**INSTRUCTIONS FOR THE TASK**
Pictures in the entries below are to be left out; otherwise, reproduce exactly the lines from the first through the line containing "Always copy the".

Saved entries
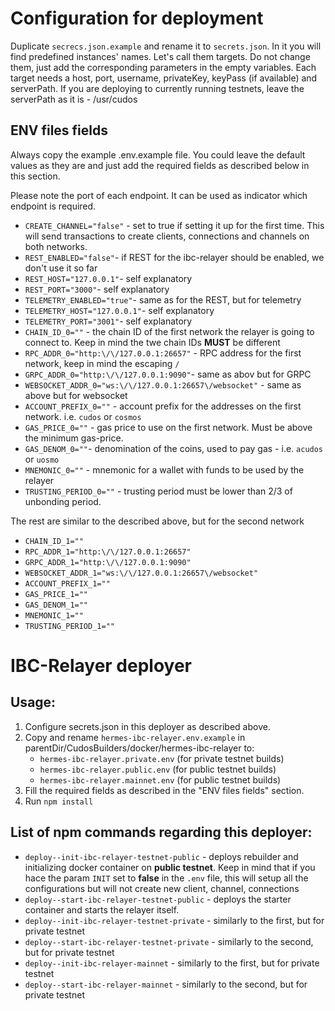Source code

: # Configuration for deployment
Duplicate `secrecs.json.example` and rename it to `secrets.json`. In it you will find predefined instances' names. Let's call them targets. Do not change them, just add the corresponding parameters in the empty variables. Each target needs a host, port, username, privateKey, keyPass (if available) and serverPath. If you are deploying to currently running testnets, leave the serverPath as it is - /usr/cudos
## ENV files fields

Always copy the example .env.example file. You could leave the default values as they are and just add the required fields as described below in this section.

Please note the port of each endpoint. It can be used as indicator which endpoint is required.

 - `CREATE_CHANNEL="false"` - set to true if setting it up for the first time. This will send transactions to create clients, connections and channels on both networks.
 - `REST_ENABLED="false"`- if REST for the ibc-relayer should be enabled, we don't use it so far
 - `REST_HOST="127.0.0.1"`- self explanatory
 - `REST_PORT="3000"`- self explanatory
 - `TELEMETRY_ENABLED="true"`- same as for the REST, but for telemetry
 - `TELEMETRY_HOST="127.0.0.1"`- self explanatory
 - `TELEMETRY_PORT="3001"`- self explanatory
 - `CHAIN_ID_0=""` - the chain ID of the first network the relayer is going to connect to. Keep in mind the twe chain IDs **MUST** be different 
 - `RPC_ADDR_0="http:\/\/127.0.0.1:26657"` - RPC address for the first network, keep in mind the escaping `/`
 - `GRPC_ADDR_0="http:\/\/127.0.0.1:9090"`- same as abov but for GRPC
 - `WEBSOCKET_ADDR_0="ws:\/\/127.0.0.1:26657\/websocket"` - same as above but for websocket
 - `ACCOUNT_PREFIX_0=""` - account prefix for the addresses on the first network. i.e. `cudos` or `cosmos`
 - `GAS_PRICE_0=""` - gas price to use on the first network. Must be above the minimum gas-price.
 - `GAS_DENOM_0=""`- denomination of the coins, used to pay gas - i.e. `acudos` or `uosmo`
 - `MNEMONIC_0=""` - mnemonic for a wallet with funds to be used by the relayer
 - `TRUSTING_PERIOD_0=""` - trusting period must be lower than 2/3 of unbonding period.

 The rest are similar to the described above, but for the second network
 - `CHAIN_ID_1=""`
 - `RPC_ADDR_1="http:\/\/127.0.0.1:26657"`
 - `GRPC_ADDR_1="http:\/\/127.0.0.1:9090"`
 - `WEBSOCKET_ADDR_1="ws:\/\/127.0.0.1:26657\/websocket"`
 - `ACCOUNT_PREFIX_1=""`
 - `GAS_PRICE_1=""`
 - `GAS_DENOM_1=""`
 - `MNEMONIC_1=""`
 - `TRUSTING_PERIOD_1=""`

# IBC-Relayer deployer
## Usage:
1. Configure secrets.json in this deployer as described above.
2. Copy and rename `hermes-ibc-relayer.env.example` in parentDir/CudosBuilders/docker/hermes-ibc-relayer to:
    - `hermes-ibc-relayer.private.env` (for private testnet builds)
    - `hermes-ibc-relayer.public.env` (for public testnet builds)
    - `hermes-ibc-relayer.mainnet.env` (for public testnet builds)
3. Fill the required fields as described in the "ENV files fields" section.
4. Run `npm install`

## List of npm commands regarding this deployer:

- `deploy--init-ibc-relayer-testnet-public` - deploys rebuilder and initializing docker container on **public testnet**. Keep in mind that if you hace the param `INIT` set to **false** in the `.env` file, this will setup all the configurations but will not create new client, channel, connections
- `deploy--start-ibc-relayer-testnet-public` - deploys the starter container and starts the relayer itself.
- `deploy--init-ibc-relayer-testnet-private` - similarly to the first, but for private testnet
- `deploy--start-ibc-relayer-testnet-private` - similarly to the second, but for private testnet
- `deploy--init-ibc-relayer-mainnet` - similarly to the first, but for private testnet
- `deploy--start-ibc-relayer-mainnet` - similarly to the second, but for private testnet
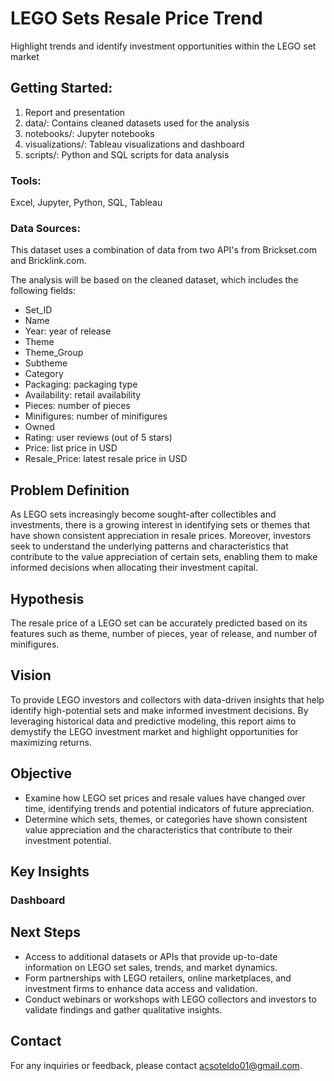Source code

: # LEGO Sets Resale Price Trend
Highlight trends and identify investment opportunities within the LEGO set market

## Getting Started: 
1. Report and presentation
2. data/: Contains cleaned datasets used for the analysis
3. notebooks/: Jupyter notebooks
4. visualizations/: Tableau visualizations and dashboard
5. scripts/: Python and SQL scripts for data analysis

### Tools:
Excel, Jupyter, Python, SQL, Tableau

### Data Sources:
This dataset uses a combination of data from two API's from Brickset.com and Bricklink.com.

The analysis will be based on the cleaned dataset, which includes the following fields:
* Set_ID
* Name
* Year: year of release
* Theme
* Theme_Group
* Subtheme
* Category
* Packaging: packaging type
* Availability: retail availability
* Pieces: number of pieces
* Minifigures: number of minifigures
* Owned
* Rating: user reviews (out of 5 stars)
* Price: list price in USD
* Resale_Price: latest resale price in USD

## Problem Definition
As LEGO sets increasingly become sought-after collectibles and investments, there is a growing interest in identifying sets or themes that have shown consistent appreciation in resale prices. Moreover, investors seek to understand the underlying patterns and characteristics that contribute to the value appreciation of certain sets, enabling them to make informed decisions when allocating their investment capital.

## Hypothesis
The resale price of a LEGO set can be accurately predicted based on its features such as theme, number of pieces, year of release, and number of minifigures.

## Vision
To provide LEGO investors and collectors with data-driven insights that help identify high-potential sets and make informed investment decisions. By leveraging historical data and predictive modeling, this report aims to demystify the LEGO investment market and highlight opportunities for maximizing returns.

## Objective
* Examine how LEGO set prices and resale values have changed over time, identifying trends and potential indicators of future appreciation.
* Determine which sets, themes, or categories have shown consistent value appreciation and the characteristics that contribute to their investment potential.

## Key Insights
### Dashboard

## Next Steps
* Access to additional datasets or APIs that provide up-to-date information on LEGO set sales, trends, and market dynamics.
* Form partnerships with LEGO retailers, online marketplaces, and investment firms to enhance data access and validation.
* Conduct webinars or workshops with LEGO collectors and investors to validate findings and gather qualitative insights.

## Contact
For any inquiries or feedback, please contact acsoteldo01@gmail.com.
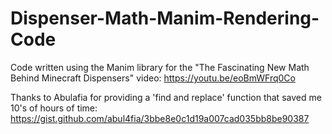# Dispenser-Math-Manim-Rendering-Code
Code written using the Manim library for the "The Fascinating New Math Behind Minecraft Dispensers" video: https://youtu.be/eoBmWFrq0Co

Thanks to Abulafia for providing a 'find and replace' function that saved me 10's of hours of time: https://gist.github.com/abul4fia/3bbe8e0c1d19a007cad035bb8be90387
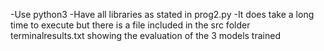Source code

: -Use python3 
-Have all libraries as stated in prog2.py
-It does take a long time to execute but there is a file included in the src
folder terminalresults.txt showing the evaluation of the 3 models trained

**TASK RESPONSE**
Source code

: # Configuration for deployment
Duplicate `secrecs.json.example` and rename it to `secrets.json`. In it you will find predefined instances' names. Let's call them targets. Do not change them, just add the corresponding parameters in the empty variables. Each target needs a host, port, username, privateKey, keyPass (if available) and serverPath. If you are deploying to currently running testnets, leave the serverPath as it is - /usr/cudos
## ENV files fields

Always copy the example .env.example file. You could leave the default values as they are and just add the required fields as described below in this section.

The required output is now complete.